### WORK TO COMPLETE
Your answer is the lines below, exactly, from the one that contains "This repo started" through the one that contains "I did a little", both included.

-- MATERIAL PROVIDED follows --

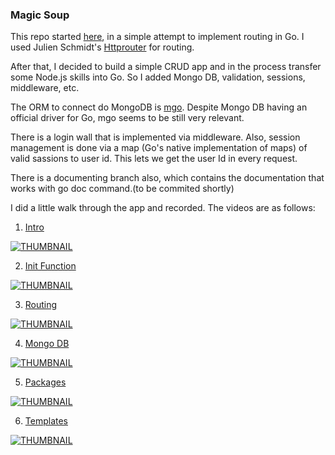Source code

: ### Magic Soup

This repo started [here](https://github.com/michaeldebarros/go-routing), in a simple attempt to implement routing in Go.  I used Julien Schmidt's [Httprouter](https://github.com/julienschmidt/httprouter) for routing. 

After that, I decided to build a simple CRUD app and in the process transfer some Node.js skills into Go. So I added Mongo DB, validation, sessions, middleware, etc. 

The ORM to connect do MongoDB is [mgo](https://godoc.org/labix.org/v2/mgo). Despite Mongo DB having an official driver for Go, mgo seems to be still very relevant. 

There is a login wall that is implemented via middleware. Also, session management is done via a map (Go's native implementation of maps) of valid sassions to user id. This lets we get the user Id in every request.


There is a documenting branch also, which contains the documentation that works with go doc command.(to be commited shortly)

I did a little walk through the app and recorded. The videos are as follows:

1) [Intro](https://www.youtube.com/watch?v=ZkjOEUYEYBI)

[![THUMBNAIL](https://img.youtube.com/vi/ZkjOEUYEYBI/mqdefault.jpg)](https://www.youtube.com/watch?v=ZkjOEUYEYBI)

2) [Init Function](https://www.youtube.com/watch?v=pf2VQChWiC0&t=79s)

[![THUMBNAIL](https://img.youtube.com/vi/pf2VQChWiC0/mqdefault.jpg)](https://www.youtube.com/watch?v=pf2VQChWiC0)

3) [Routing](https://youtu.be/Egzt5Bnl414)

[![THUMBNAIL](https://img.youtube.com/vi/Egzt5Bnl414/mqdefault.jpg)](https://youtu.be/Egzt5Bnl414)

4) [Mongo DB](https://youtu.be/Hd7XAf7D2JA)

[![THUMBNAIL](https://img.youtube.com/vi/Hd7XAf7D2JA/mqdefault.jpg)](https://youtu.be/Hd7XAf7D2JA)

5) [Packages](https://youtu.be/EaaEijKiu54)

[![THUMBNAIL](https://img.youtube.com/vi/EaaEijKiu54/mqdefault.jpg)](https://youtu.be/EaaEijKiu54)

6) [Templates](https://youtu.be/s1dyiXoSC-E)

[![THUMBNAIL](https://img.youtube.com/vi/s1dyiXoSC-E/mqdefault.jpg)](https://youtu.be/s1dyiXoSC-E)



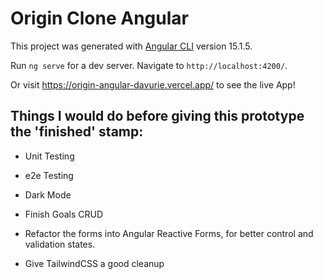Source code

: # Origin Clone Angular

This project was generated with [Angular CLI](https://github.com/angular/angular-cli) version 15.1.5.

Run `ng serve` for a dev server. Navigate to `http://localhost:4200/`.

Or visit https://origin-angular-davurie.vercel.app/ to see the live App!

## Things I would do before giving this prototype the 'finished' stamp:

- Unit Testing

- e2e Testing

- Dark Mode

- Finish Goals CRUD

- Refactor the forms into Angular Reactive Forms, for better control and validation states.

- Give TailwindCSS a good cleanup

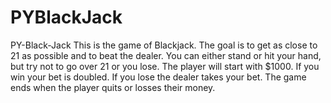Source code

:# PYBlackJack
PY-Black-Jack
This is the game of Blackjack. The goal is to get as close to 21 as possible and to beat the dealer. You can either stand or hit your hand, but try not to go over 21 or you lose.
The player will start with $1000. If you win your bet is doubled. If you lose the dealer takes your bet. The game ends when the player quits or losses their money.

-- MATERIAL PROVIDED concluded --
-- MATERIAL PROVIDED follows --

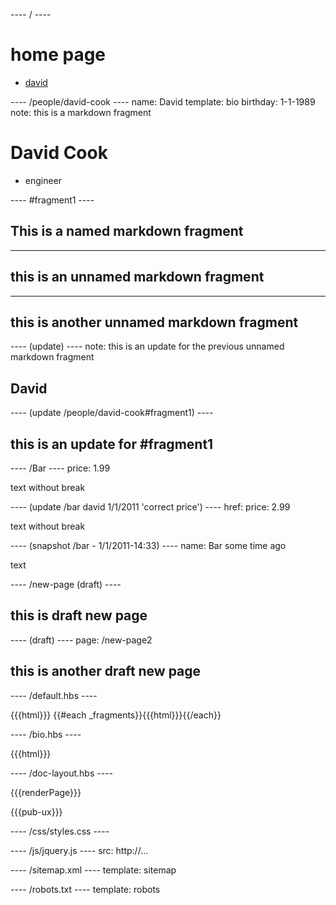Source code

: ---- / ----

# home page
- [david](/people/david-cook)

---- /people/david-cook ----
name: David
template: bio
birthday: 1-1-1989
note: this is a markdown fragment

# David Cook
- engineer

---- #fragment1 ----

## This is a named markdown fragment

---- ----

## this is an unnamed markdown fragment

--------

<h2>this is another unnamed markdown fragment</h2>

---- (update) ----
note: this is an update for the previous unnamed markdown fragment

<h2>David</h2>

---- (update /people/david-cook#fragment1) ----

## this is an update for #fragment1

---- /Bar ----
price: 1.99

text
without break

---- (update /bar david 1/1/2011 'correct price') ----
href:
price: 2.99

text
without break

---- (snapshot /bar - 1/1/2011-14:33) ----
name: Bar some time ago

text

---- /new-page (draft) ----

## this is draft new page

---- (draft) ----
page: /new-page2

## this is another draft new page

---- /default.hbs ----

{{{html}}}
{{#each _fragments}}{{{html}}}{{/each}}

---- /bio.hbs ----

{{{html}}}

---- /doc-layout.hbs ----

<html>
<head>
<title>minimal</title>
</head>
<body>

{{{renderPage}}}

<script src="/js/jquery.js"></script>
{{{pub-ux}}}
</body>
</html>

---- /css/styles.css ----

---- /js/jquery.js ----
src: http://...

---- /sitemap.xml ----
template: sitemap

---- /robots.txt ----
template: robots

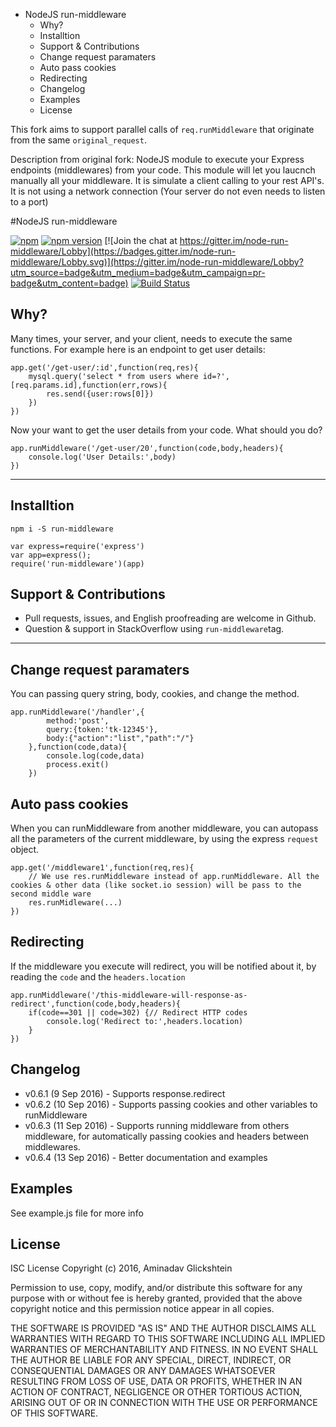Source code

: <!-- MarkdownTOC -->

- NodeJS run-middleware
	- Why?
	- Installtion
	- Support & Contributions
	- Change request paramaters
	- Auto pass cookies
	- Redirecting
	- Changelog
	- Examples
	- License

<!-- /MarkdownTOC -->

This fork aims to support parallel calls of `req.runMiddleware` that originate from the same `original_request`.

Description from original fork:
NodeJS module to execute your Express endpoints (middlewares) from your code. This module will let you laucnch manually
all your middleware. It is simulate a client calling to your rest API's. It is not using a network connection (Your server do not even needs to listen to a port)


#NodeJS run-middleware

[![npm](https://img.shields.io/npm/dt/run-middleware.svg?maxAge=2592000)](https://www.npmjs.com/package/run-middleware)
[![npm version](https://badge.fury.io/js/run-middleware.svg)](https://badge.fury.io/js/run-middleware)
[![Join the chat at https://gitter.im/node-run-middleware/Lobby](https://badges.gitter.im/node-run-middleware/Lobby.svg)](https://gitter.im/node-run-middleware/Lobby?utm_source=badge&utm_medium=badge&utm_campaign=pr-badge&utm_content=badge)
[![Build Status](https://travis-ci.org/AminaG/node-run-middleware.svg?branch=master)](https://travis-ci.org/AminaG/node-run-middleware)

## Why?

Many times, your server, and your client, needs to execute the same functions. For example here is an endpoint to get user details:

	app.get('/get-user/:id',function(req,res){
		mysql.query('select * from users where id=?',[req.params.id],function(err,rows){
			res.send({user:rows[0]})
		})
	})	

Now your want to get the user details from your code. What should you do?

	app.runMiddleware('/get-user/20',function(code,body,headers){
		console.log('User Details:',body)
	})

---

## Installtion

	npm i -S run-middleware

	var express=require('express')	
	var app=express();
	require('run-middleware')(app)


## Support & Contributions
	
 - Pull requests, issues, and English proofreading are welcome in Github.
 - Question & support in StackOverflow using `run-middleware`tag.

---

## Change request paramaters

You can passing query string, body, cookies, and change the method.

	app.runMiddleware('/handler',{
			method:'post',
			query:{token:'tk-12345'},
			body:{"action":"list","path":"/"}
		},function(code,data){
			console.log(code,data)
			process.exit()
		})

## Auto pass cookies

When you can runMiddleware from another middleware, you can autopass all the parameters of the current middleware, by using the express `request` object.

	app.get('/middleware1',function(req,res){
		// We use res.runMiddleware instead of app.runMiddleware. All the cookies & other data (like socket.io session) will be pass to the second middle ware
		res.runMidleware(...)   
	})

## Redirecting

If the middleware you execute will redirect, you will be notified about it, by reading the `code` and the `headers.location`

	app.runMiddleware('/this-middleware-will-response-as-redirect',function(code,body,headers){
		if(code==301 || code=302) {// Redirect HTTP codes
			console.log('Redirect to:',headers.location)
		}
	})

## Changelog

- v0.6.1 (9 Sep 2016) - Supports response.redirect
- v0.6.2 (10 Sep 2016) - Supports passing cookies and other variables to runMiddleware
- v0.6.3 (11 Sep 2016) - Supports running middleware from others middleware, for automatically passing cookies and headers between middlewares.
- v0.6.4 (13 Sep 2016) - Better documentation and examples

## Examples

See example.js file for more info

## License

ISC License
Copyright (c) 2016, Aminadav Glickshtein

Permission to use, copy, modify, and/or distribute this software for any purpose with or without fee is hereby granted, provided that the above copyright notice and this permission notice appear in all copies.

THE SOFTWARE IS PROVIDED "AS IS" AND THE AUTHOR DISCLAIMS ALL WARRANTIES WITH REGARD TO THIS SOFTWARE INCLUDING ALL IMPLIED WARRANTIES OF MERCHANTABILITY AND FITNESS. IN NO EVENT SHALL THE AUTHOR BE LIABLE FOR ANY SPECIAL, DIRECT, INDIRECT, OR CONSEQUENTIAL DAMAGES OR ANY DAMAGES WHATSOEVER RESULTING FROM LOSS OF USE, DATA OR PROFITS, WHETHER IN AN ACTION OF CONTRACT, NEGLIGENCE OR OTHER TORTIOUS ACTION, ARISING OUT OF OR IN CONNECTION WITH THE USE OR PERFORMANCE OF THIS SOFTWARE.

-- MATERIAL PROVIDED concluded --
-- MATERIAL PROVIDED follows --

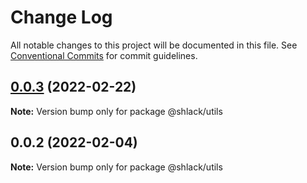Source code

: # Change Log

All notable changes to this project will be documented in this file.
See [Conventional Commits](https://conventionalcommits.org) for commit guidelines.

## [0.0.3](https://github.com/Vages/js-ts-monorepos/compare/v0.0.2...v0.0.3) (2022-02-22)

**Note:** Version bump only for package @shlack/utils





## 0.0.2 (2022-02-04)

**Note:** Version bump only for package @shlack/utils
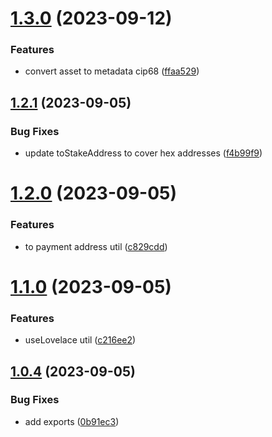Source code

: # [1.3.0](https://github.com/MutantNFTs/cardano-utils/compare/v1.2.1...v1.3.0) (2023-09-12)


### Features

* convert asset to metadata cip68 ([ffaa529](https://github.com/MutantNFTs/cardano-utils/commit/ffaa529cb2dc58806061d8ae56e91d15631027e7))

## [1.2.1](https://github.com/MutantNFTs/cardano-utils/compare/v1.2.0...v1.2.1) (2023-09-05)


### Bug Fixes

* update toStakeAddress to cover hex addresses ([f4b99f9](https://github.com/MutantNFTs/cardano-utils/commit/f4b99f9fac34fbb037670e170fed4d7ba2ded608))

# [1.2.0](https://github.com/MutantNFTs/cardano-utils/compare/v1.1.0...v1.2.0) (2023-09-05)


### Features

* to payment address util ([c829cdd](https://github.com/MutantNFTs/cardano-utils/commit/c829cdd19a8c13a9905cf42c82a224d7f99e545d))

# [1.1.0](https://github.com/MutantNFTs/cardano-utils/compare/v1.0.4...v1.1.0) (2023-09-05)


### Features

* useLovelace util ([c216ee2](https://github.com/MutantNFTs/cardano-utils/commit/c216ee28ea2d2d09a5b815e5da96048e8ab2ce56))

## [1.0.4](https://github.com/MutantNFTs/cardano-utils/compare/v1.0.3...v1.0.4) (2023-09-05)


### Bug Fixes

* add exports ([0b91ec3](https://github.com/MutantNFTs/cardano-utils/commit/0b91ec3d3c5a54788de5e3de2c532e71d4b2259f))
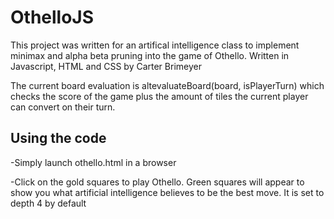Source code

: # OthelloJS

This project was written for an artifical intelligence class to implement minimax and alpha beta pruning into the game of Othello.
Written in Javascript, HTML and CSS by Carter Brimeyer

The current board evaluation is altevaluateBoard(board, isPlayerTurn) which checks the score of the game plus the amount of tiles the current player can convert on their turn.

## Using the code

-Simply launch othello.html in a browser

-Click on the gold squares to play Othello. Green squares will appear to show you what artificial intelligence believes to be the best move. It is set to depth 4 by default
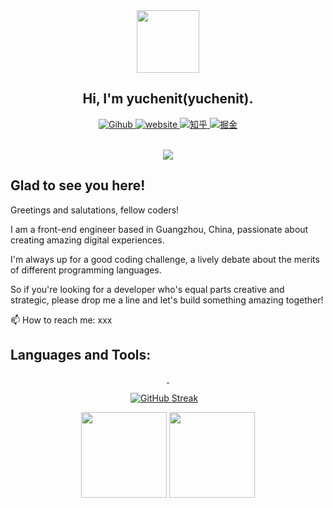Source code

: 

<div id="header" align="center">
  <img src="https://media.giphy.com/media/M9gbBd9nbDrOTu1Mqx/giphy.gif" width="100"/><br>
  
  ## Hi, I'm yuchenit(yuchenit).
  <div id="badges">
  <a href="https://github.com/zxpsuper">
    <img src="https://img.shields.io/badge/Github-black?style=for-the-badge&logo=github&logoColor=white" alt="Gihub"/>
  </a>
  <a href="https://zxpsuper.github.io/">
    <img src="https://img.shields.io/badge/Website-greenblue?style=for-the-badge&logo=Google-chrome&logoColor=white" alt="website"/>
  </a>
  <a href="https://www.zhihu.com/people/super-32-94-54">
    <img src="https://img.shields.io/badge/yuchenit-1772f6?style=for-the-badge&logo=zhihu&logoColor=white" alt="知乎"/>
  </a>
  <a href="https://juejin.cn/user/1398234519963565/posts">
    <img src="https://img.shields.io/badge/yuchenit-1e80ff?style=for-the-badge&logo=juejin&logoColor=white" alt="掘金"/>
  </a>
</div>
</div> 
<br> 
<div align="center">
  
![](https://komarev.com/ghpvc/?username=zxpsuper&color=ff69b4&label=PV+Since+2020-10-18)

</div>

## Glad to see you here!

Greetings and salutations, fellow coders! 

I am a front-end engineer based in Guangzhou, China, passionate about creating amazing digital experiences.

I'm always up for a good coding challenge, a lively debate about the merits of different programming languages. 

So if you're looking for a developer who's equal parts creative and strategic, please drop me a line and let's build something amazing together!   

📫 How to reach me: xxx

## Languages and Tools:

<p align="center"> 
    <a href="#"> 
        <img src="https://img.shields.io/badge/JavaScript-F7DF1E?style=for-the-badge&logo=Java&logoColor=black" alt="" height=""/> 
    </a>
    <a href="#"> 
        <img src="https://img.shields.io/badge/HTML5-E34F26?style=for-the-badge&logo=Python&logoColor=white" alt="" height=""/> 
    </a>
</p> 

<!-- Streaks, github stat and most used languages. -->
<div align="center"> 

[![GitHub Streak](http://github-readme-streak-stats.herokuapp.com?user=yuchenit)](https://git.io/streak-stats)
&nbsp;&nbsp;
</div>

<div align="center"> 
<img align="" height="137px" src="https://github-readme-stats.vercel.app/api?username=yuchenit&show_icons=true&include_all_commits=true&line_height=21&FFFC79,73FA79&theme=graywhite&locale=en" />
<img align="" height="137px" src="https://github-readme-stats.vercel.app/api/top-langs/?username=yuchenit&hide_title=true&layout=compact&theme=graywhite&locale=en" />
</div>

-- MATERIAL PROVIDED concluded --

### RESULT OF THIS TASK
This repo started [here](https://github.com/michaeldebarros/go-routing), in a simple attempt to implement routing in Go.  I used Julien Schmidt's [Httprouter](https://github.com/julienschmidt/httprouter) for routing. 

After that, I decided to build a simple CRUD app and in the process transfer some Node.js skills into Go. So I added Mongo DB, validation, sessions, middleware, etc. 

The ORM to connect do MongoDB is [mgo](https://godoc.org/labix.org/v2/mgo). Despite Mongo DB having an official driver for Go, mgo seems to be still very relevant. 

There is a login wall that is implemented via middleware. Also, session management is done via a map (Go's native implementation of maps) of valid sassions to user id. This lets we get the user Id in every request.


There is a documenting branch also, which contains the documentation that works with go doc command.(to be commited shortly)

I did a little walk through the app and recorded. The videos are as follows:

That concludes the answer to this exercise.